A record number of wind turbine projects continue to be built, both onshore and offshore, Hites observes. While there were some concerns that could slow with tax credits rolling off this year, it is now expected those credits will be renewed. Also, Anton notes, the cost to produce wind energy has been coming down, further aiding the market.
Reliance’s Koch notes there is growing demand for storage tanks to hold oil and natural gas until it can be transported, either via pipelines or rail tank cars. While the tank car business was fairly active a few years ago for the transportation of crude oil, it has turned down a little bit recently. Plummer says the rate of growth for total railcar deliveries has been slowing slightly, from 3.8 percent last year to about 3.3 percent this year and 2.7 percent in 2020.
At the same time, Koch notes plate supply is plentiful, marked by extremely short domestic mill lead times – on average only three to four weeks – with the ability to get metal even shorter than that if required. This is a big change from a year ago, when most mills were on controlled order entry.
Despite this, new plate production capacity is expected to come online over the next several years, although much less than is expected for steel sheet and long products.

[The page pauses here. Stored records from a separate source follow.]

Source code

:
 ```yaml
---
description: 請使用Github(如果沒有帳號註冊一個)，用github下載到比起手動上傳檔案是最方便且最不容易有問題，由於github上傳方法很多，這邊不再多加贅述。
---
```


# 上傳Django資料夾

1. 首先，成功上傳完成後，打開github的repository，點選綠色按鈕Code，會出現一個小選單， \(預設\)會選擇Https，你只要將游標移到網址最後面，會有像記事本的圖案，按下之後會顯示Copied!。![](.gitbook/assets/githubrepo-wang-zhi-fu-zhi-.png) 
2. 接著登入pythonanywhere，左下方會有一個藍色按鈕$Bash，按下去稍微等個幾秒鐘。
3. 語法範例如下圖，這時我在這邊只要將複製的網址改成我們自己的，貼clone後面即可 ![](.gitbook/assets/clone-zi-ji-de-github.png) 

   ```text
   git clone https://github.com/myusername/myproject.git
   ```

This includes a 1.2-million ton greenfield mill being built by Nucor Corp. in Brandenburg, Ky., that is expected to be fully operational in 2022. The steelmaker says the new mill, which will produce 60- to 160-inch wide cut-to-length, coiled, heat-treated and discrete plate, will enable it to produce 97 percent of the products that plate customers require, including high-margin items.

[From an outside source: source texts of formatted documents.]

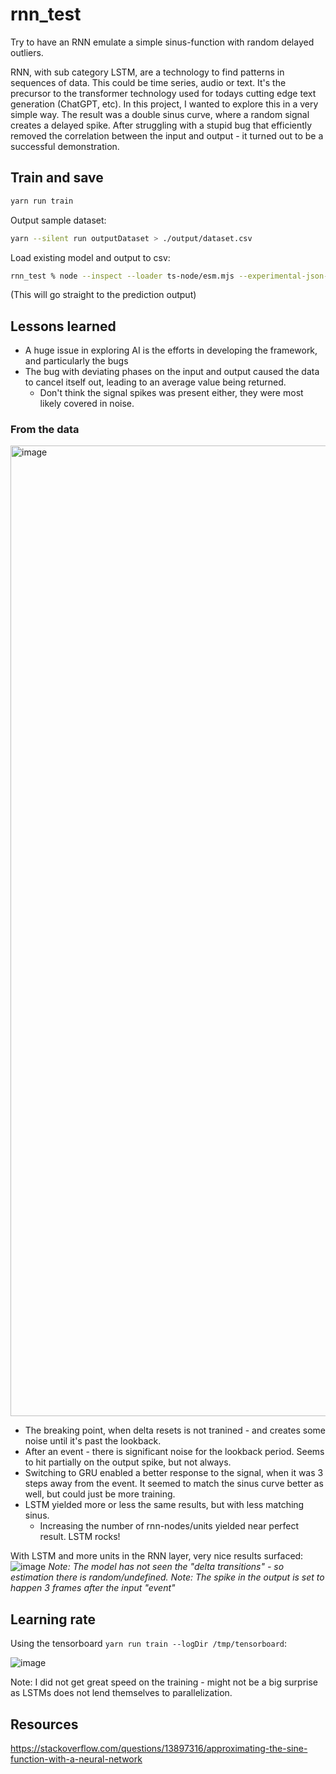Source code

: # rnn_test
Try to have an RNN emulate a simple sinus-function with random delayed outliers.

RNN, with sub category LSTM, are a technology to find patterns in sequences of data.  This could be time series, audio or text.  It's the precursor to the transformer technology used for todays cutting edge text generation (ChatGPT, etc).  In this project, I wanted to explore this in a very simple way.   The result was a double sinus curve, where a random signal creates a delayed spike.  After struggling with a stupid bug that efficiently removed the correlation between the input and output - it turned out to be a successful demonstration.

## Train and save

```bash
yarn run train
```

Output sample dataset:
```bash
yarn --silent run outputDataset > ./output/dataset.csv
```

Load existing model and output to csv:
```bash
rnn_test % node --inspect --loader ts-node/esm.mjs --experimental-json-modules src/main.ts --loadModelPath=file:///tmp/rnn_test/model.json > output/results.csv
```

(This will go straight to the prediction output)


## Lessons learned

* A huge issue in exploring AI is the efforts in developing the framework, and particularly the bugs
* The bug with deviating phases on the input and output caused the data to cancel itself out, leading to an average value being returned.
  * Don't think the signal spikes was present either, they were most likely covered in noise.
 

### From the data

<img width="1553" alt="image" src="https://user-images.githubusercontent.com/18142837/207315190-14923c09-4de1-46c4-ae4f-3c2d9388f343.png">

* The breaking point, when delta resets is not tranined - and creates some noise until it's past the lookback.
* After an event - there is significant noise for the lookback period.  Seems to hit partially on the output spike, but not always.
* Switching to GRU enabled a better response to the signal, when it was 3 steps away from the event.  It seemed to match the sinus curve better as well, but could just be more training.
* LSTM yielded more or less the same results, but with less matching sinus.
  * Increasing the number of rnn-nodes/units yielded near perfect result.  LSTM rocks!

With LSTM and more units in the RNN layer, very nice results surfaced:
![image](https://user-images.githubusercontent.com/18142837/208864270-5b32feb0-47ad-40db-bb38-74d2ad8d7aa9.png)
_Note: The model has not seen the "delta transitions" - so estimation there is random/undefined._
_Note: The spike in the output is set to happen 3 frames after the input "event"_

## Learning rate
Using the tensorboard `yarn run train --logDir /tmp/tensorboard`:

![image](https://user-images.githubusercontent.com/18142837/209329314-d1484926-e2ab-451c-8a1a-1d6e12aeae89.png)

Note: I did not get great speed on the training - might not be a big surprise as LSTMs does not lend themselves to parallelization. 

## Resources

https://stackoverflow.com/questions/13897316/approximating-the-sine-function-with-a-neural-network

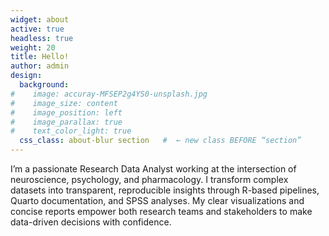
 ```yaml
---
widget: about
active: true
headless: true
weight: 20
title: Hello!
author: admin
design:
  background:
#    image: accuray-MFSEP2g4YS0-unsplash.jpg
#    image_size: content
#    image_position: left
#    image_parallax: true
#    text_color_light: true
  css_class: about-blur section   #  ← new class BEFORE “section”
---
```


I’m a passionate Research Data Analyst working at the intersection of neuroscience, psychology, and pharmacology. I transform complex datasets into transparent, reproducible insights through R-based pipelines, Quarto documentation, and SPSS analyses. My clear visualizations and concise reports empower both research teams and stakeholders to make data-driven decisions with confidence.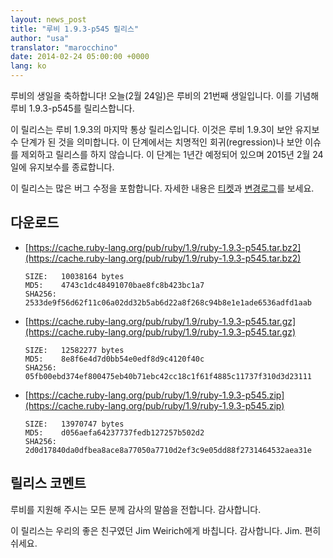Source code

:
```yaml
---
layout: news_post
title: "루비 1.9.3-p545 릴리스"
author: "usa"
translator: "marocchino"
date: 2014-02-24 05:00:00 +0000
lang: ko
---
```


루비의 생일을 축하합니다!
오늘(2월 24일)은 루비의 21번째 생일입니다.
이를 기념해 루비 1.9.3-p545를 릴리스합니다.

이 릴리스는 루비 1.9.3의 마지막 통상 릴리스입니다.
이것은 루비 1.9.3이 보안 유지보수 단계가 된 것을 의미합니다.
이 단계에서는 치명적인 회귀(regression)나 보안 이슈를 제외하고 릴리스를
하지 않습니다.
이 단계는 1년간 예정되어 있으며 2015년 2월 24일에 유지보수를
종료합니다.

이 릴리스는 많은 버그 수정을 포함합니다.
자세한 내용은 [티켓](https://bugs.ruby-lang.org/projects/ruby-193/issues?set_filter=1&amp;status_id=5)과
[변경로그](https://svn.ruby-lang.org/repos/ruby/tags/v1_9_3_545/ChangeLog)를 보세요.

## 다운로드

* [https://cache.ruby-lang.org/pub/ruby/1.9/ruby-1.9.3-p545.tar.bz2](https://cache.ruby-lang.org/pub/ruby/1.9/ruby-1.9.3-p545.tar.bz2)

      SIZE:   10038164 bytes
      MD5:    4743c1dc48491070bae8fc8b423bc1a7
      SHA256: 2533de9f56d62f11c06a02dd32b5ab6d22a8f268c94b8e1e1ade6536adfd1aab

* [https://cache.ruby-lang.org/pub/ruby/1.9/ruby-1.9.3-p545.tar.gz](https://cache.ruby-lang.org/pub/ruby/1.9/ruby-1.9.3-p545.tar.gz)

      SIZE:   12582277 bytes
      MD5:    8e8f6e4d7d0bb54e0edf8d9c4120f40c
      SHA256: 05fb00ebd374ef800475eb40b71ebc42cc18c1f61f4885c11737f310d3d23111

* [https://cache.ruby-lang.org/pub/ruby/1.9/ruby-1.9.3-p545.zip](https://cache.ruby-lang.org/pub/ruby/1.9/ruby-1.9.3-p545.zip)

      SIZE:   13970747 bytes
      MD5:    d056aefa64237737fedb127257b502d2
      SHA256: 2d0d17840da0dfbea8ace8a77050a7710d2ef3c9e05dd88f2731464532aea31e

## 릴리스 코멘트

루비를 지원해 주시는 모든 분께 감사의 말씀을 전합니다.
감사합니다.

이 릴리스는 우리의 좋은 친구였던 Jim Weirich에게 바칩니다.
감사합니다. Jim. 편히 쉬세요.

In addition, Plummer notes, JSW Steel USA plans to ramp up production capacity at its almost-new Baytown, Texas, mill by replacing the plate mill there with an enhanced line, also in the 2021 to 2022 timeframe.
Other than ArcelorMittal idling plate rolling at Conshohocken, Pa., last year, taking 500,000 tons out of the market, there haven’t been any major plate closures. The big question is what the impact will be once this new production capacity will come online, whether it will displace imports or existing, higher-cost domestic capacity. For example, Charles Bradford, president and metals analyst for Bradford Research, says the new Nucor mill could put competitive pressure upon ArcelorMittal’s Burns Harbor, Ind., and Coatesville, Pa., plate mills.
Actually, imports are not as much of a factor for the plate market as for many other steel products, given the protection it has enjoyed by several antidumping and countervailing duty cases. Cowen’s Kenyon says in addition to the preliminary duties imposed in July on cut-to-length plate imports from Belgium, France, Italy and South Korea on top of those imposed in 2017 against those countries plus Austria, Germany, Japan and Taiwan, coil plate was included in the 2015 hot-rolled sheet case against imports from Australia, Brazil, Japan, Korea, the Netherlands, Turkey and the United Kingdom. Also, fabricated plate is included in the still-pending fabricated structural steel case against imports from Canada, China and Mexico.
While last year some companies did bring in some plate imports – even after the Section 232 – because of the tight domestic steel availability, it is a different story now. “Recently, we haven’t seen many import offers,” Reliance’s Koch says, adding the few that he has seen, largely from South Korea, were higher than domestic prices.
Young says while some plate has started to flow in from Canada and Mexico since the Section 232 tariffs were lifted from those countries, they haven’t done so at a disruptive pricing level.
While the second half is expected to be somewhat challenging for the plate market, Kenyon hopes once plate inventories correct and both scrap and plate prices bottom out, the plate market could stabilize either late this year or into 2020. “But right now, there is quite a bit of pain being felt in the plate supply chain.”